### MY470 Computer Programming

### Problem Set 2, AT 2023

#### \*\*\* Due 12:00 noon on Monday, October 23 \*\*\*

---
### Writing your own k-means clustering algorithm

K-means clustering is a simple unsupervised machine-learning method for cluster analysis. The aim of the method is to partition a set of points into k clusters, such that each point is assigned to the nearest cluster. The algorithm iterates through two steps:

1. Assign each data point to the cluster with the nearest centroid
2. Update the centroids of the clusters given the new assignment

The algorithm converges when the assignments no longer change. Since the intial assignment to clusters is largely random, there is no guarantee that the optimum assignment is found. So it is common to run the algorithm multiple times and use different starting conditions.

In this problem set, we will implement a much simplified version of the k-means clustering algorithm. Rather than running the algorithm until convergence, we will repeat the above two steps a large but fixed number of times. In addition, we will initialize only once, using a naive method according to which we randomly choose k points from the data to use as initial cluster centroids. 

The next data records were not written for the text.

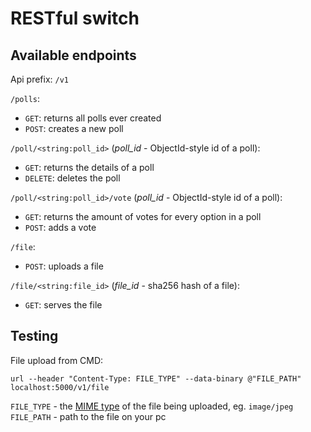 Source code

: # RESTful switch

Available endpoints
---
Api prefix: `/v1`

`/polls`:
 * `GET`: returns all polls ever created
 * `POST`: creates a new poll

`/poll/<string:poll_id>` (*poll_id* - ObjectId-style id of a poll):
 * `GET`: returns the details of a poll
 * `DELETE`: deletes the poll
 
`/poll/<string:poll_id>/vote` (*poll_id* - ObjectId-style id of a poll):
 * `GET`: returns the amount of votes for every option in a poll
 * `POST`: adds a vote

`/file`:
 * `POST`: uploads a file

`/file/<string:file_id>` (*file_id* - sha256 hash of a file):
 * `GET`: serves the file

Testing
---
File upload from CMD:
```
url --header "Content-Type: FILE_TYPE" --data-binary @"FILE_PATH" localhost:5000/v1/file
```  
`FILE_TYPE` - the [MIME type](https://developer.mozilla.org/en-US/docs/Web/HTTP/Basics_of_HTTP/MIME_types) of the file
being uploaded, eg. `image/jpeg`  
`FILE_PATH` - path to the file on your pc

(In real life, you will of course use a library to implement such an algorithm. In Python, you can do this using [scikit-learn](http://scikit-learn.org/stable/modules/generated/sklearn.cluster.KMeans.html).)

For the problem set, we will additionally use data from the file `Wholesale customers data.csv`, which you can find in the `data` repository. The file contains information on the annual spending on diverse product categories for the clients of a wholesale distributor. The data are obtained from the [UCI Machine Learning Repository](http://archive.ics.uci.edu/ml/index.php) and you can find more information about them [here](http://archive.ics.uci.edu/ml/datasets/Wholesale+customers#).

#### Hints

Use docstrings to describe your functions. We will subtract points from your mark if you do not use appropriate description of your code.

There are many different implementations of the k-means algorithm you can find online. However, this problem set expects you to follow the instructions and algorithms below precisely.  

In [1]:
# We will first import the modules we need
# You are expected to solve the problem set with these modules only
# Do not import and use any other ones 

# You will need the math module to estimate the square root.
# To get the square root of num, use math.sqrt(num)
import math
import csv
import random 

### Problem 1: Function to estimate Euclidean distance between two points

Write a function called `get_distance` that calculates the Euclidean distance between two n-dimensional points. The function should take two lists as arguments, where each list contains the n coordinates of each of the two points. 

Test your function for the points [0, 3, 0] and [4, 0, 0].

#### Hints

You can read about the definition of Euclidean distance on [Wikipedia](https://en.wikipedia.org/wiki/Euclidean_distance).


In [2]:
# Enter your answer to Problem 1 below. 
def get_distance(point_1,point_2):
    """Calculates the Euclidean distance between two n-dimensional points.

    Parameters:
        point_1 (list): n coordinates of first point. 
        point_2 (list): n coordinates of second point.

    Returns:
        dist (int): Euclidean distance between point1 and point2.

    This function returns the Euclidean distance from the 
    Cartesian coordinates of the points using Pythagoras' theorem. 
    
    """
    # Calculate Euclidean distance by summing the squared differences between 
    # corresponding coordinates of point_1 and point_2 in each dimension.
    dist = math.sqrt(sum((point_1[i]-point_2[i])**2 for i in range(len(point_1)))) 
    return dist

get_distance([0,3,0],[4,0,0])

5.0

### Problem 2: Function to estimate the centroid of a collection of points

Write a function called `get_centroid` that estimates the centroid of a collection of n-dimensional points. The function should take one list as an argument, which contains each of the points entered as a list of n coordinates. The function should return a list with the coordinates of the virtual center point.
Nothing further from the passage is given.